> What you have to do: From the line containing "InitialState to begin" down to the final line of the entries below, restate each line word for word and add nothing.
==== Material to process
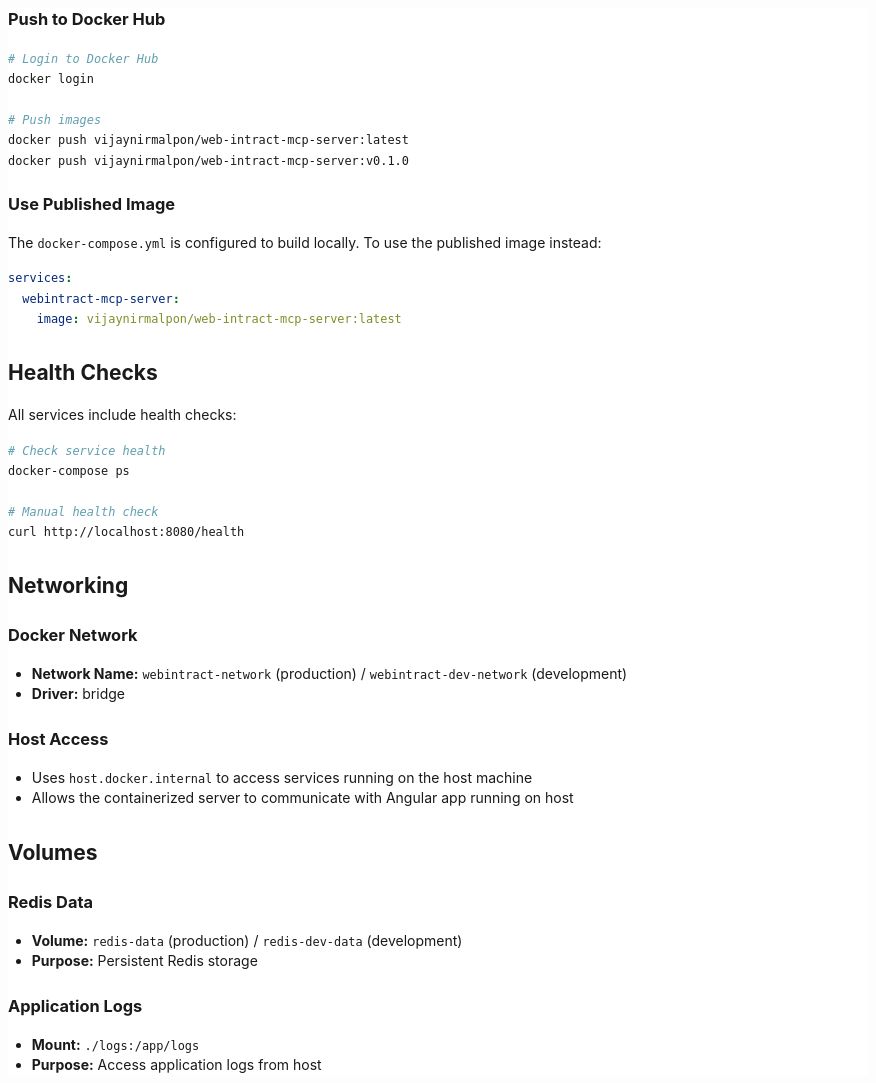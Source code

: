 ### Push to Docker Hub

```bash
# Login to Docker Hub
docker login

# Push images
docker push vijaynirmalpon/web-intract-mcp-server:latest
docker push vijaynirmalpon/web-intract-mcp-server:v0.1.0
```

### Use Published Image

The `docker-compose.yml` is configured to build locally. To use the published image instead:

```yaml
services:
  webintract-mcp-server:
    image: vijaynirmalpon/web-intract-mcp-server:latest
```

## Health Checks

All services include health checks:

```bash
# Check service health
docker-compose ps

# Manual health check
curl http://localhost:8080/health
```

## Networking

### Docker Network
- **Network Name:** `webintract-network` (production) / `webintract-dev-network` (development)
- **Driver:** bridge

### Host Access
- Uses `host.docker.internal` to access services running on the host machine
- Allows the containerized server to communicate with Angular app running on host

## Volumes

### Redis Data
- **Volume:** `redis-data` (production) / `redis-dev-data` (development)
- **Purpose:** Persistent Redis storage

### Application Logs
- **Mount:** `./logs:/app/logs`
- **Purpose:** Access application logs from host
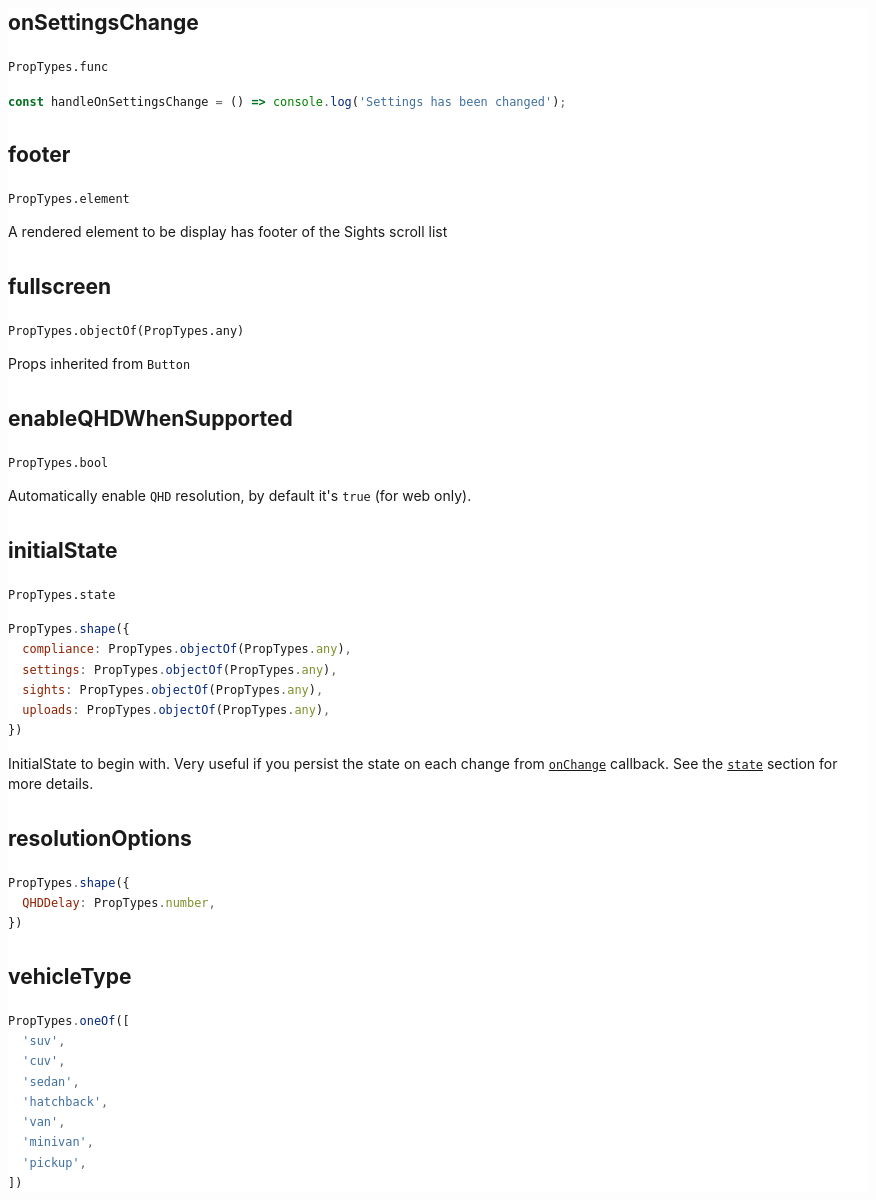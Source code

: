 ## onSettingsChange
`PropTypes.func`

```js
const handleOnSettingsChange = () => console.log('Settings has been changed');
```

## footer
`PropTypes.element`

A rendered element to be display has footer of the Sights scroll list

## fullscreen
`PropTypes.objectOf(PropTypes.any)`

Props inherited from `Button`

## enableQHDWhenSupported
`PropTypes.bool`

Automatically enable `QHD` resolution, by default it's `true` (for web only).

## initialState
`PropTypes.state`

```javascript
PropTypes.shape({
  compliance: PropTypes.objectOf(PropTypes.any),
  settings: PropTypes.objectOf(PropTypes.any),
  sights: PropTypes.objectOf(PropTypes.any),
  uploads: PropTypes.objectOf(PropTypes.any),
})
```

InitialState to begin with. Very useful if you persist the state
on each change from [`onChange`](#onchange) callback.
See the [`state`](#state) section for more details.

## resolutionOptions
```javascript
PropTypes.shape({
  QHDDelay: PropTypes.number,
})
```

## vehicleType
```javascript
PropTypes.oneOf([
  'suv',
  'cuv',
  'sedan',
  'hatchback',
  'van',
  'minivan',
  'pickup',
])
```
========
> Answer to this task:
InitialState to begin with. Very useful if you persist the state
on each change from [`onChange`](#onchange) callback.
See the [`state`](#state) section for more details.

## resolutionOptions
```javascript
PropTypes.shape({
  QHDDelay: PropTypes.number,
})
```

## vehicleType
```javascript
PropTypes.oneOf([
  'suv',
  'cuv',
  'sedan',
  'hatchback',
  'van',
  'minivan',
  'pickup',
])
```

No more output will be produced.